┌─ TASK INPUT
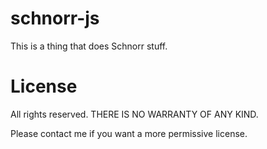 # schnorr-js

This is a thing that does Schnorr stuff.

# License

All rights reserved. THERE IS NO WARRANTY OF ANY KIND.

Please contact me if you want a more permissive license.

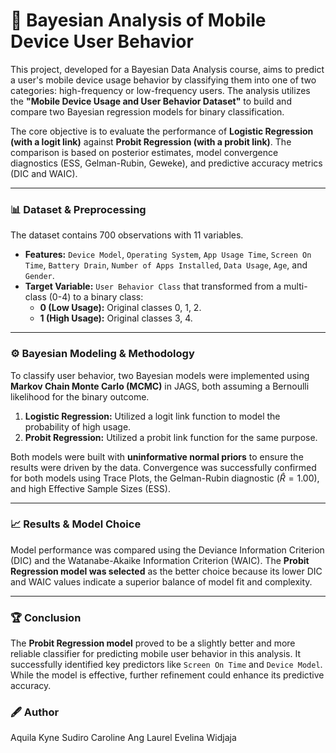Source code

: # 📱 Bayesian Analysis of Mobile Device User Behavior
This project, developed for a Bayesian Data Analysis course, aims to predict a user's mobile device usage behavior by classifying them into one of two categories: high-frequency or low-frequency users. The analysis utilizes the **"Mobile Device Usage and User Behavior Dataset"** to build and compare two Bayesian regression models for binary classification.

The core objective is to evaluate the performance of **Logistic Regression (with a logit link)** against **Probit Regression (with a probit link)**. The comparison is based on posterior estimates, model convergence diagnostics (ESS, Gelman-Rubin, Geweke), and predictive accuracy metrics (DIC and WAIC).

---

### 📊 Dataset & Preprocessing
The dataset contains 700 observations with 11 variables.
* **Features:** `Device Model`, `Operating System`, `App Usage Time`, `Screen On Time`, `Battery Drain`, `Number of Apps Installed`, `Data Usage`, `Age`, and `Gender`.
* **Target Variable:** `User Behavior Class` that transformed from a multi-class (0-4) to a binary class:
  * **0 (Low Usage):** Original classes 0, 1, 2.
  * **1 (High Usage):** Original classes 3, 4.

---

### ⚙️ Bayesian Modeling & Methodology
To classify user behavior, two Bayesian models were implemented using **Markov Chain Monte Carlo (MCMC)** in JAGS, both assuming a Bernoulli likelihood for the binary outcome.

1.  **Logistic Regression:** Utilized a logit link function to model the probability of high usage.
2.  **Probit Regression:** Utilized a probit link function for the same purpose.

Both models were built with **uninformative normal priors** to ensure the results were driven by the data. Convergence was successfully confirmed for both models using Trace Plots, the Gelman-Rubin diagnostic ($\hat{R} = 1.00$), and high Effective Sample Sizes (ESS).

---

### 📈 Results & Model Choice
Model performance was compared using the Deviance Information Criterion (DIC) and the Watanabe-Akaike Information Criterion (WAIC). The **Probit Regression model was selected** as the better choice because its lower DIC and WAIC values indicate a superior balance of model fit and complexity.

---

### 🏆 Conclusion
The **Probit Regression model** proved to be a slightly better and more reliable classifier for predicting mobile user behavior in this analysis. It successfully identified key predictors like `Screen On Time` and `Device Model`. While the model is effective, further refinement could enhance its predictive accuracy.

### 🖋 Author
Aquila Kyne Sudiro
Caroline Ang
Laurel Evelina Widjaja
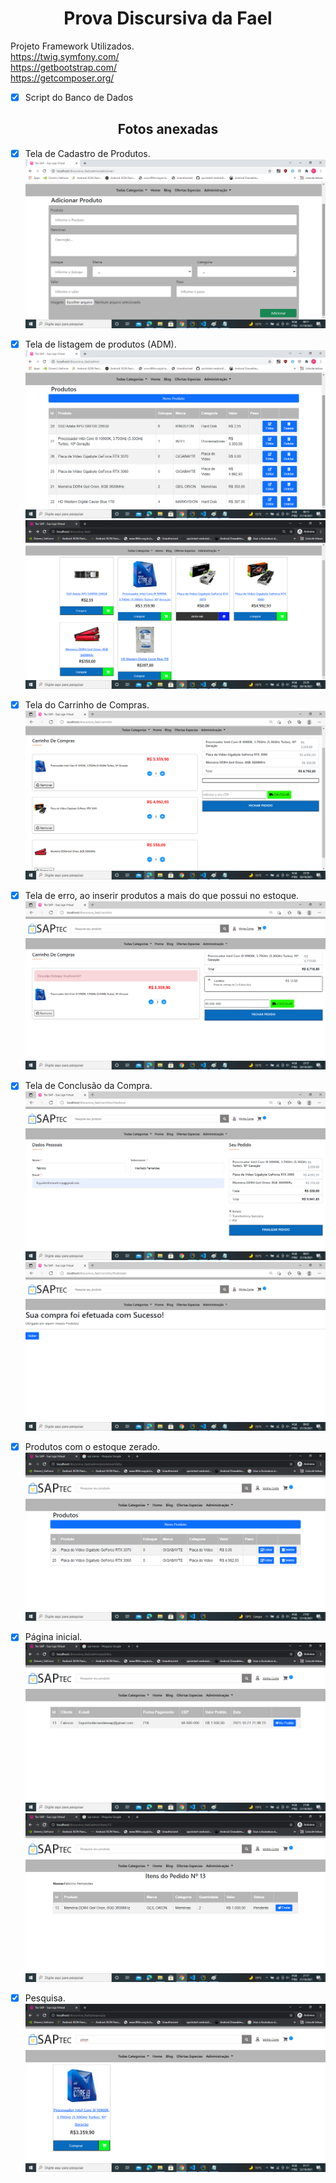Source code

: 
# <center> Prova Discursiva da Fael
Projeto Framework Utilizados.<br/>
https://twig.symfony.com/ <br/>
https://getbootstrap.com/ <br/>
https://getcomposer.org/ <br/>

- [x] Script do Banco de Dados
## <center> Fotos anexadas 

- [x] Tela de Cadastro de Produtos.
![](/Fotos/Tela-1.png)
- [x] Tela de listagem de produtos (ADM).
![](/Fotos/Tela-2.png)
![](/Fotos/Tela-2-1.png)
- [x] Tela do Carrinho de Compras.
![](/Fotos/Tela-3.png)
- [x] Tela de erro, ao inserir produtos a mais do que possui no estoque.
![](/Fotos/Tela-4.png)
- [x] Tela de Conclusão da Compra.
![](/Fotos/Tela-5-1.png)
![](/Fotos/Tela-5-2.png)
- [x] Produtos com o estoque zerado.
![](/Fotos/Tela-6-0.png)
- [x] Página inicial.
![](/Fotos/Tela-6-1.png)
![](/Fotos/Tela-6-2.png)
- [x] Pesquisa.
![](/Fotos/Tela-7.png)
└─
Above are some records. Output exactly the lines from the one that contains "Model performance was" to the one that contains "- [x] Tela de Conclusão da Compra.", keeping both, and omit the pictures.

RESPONSE TO THE TASK -
Model performance was compared using the Deviance Information Criterion (DIC) and the Watanabe-Akaike Information Criterion (WAIC). The **Probit Regression model was selected** as the better choice because its lower DIC and WAIC values indicate a superior balance of model fit and complexity.

---

### 🏆 Conclusion
The **Probit Regression model** proved to be a slightly better and more reliable classifier for predicting mobile user behavior in this analysis. It successfully identified key predictors like `Screen On Time` and `Device Model`. While the model is effective, further refinement could enhance its predictive accuracy.

### 🖋 Author
Aquila Kyne Sudiro
Caroline Ang
Laurel Evelina Widjaja
Source code

: 
# <center> Prova Discursiva da Fael
Projeto Framework Utilizados.<br/>
https://twig.symfony.com/ <br/>
https://getbootstrap.com/ <br/>
https://getcomposer.org/ <br/>

- [x] Script do Banco de Dados
## <center> Fotos anexadas 

- [x] Tela de Cadastro de Produtos.
![](/Fotos/Tela-1.png)
- [x] Tela de listagem de produtos (ADM).
![](/Fotos/Tela-2.png)
![](/Fotos/Tela-2-1.png)
- [x] Tela do Carrinho de Compras.
![](/Fotos/Tela-3.png)
- [x] Tela de erro, ao inserir produtos a mais do que possui no estoque.
![](/Fotos/Tela-4.png)
- [x] Tela de Conclusão da Compra.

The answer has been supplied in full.